Contrary to Defendant's argument, the Court cannot confidently conclude that a hypothetical application of the Grids would render this error harmless. Where, as here, a claimant's non-exertional impairments significantly limit his or her range of work "the grids do not apply, and the testimony of a vocational expert is required to identify specific jobs within the claimant's abilities." Polny v. Bowen , 864 F.2d 661, 663-64 (9th Cir. 1988); see Tackett v. Apfel , 180 F.3d 1094, 1103 (9th Cir. 1999); Burkhart v. Bowen , 856 F.2d 1335, 1340-41 (9th Cir. 1988).

III. Remand is Appropriate.

Remand is appropriate because the circumstances of this case suggest that further administrative review could remedy the ALJ's errors. McLeod v. Astrue , 640 F.3d 881, 888 (9th Cir. 2011); see generally INS v. Ventura , 537 U.S. 12, 16 (2002) (upon reversal of an administrative determination, the proper course is remand for additional agency investigation or explanation, except in rare circumstances).

The Ninth Circuit's decision in Harman v. Apfel , 211 F.3d 1172 (9th Cir.), cert. denied, 531 U.S. 1038 (2000) ("Harman") does not compel a different result herein.
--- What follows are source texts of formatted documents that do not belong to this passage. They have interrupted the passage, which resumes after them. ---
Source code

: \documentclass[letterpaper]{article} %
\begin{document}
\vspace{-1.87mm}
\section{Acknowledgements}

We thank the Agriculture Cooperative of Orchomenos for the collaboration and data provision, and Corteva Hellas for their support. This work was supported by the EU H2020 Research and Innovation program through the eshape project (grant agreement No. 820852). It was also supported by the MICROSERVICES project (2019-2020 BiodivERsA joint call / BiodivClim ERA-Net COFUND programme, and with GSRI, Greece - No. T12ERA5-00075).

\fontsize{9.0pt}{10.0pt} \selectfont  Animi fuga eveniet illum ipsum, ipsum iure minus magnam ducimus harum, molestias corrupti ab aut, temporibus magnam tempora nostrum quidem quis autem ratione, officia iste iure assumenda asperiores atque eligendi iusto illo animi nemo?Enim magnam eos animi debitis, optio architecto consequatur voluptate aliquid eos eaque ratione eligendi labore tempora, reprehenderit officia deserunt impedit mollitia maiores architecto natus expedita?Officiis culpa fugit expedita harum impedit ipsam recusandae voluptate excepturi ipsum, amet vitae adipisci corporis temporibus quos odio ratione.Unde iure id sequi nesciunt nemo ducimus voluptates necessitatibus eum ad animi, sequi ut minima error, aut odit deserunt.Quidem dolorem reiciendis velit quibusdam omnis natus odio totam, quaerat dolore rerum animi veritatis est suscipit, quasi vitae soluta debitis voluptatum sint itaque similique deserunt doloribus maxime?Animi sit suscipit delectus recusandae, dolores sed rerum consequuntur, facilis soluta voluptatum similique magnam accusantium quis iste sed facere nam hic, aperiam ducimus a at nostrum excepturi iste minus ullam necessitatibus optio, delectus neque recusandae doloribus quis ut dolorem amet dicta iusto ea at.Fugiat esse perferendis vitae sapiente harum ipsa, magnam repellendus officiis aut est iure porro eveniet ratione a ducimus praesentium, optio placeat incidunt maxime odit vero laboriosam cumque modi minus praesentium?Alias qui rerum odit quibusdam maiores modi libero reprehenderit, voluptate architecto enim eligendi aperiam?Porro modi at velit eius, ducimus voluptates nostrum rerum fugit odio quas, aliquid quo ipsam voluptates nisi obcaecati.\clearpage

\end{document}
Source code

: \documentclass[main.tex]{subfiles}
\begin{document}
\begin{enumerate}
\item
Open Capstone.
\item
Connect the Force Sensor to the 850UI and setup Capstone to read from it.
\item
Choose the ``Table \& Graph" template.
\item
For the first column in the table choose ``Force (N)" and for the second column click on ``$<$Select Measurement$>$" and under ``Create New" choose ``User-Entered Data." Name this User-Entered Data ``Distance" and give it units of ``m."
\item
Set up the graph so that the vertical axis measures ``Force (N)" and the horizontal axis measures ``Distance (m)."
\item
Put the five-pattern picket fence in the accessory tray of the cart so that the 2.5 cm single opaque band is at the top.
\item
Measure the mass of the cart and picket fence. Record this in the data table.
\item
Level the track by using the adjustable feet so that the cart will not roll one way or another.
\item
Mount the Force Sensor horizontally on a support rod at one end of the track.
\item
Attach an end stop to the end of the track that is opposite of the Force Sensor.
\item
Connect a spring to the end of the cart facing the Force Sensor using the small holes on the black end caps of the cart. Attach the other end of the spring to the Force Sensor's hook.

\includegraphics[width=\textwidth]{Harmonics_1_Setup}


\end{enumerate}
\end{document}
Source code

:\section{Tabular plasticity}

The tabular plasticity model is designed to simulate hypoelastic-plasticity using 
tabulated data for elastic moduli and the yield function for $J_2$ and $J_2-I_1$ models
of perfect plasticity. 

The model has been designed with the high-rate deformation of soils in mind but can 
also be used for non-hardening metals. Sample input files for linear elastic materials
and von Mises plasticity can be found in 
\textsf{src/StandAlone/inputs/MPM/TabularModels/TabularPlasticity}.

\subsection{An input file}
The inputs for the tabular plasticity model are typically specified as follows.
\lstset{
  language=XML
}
In Harman, the Ninth Circuit stated that improperly rejected medical opinion evidence should be credited and an immediate award of benefits directed where "(1) the ALJ has failed to provide legally sufficient reasons for rejecting such evidence, (2) there are no outstanding issues that must be resolved before a determination of disability can be made, and (3) it is clear from the record that the ALJ would be required to find the claimant disabled were such evidence credited." Harman , 211 F.3d at 1178 (citations and quotations omitted). Assuming, arguendo, the Harman holding survives the Supreme Court's decision in INS v. Ventura , 537 U.S. at 16, [5] the Harman holding does not direct a benefits award in the present case. There are outstanding issues concerning the physicians' opinions that must be resolved before a determination of disability can be made. Moreover, it is not clear that the ALJ would be required to find Plaintiff disabled for the entire claimed period of disability if Dr. George's and Dr. Hill's opinions were fully credited. See Luna v. Astrue , 623 F.3d at 1035.

CONCLUSION

For all of the foregoing reasons, [6] Plaintiff's and Defendant's motions for summary judgment are denied and this matter is remanded for further administrative action consistent with this Opinion.

LET JUDGMENT BE ENTERED ACCORDINGLY.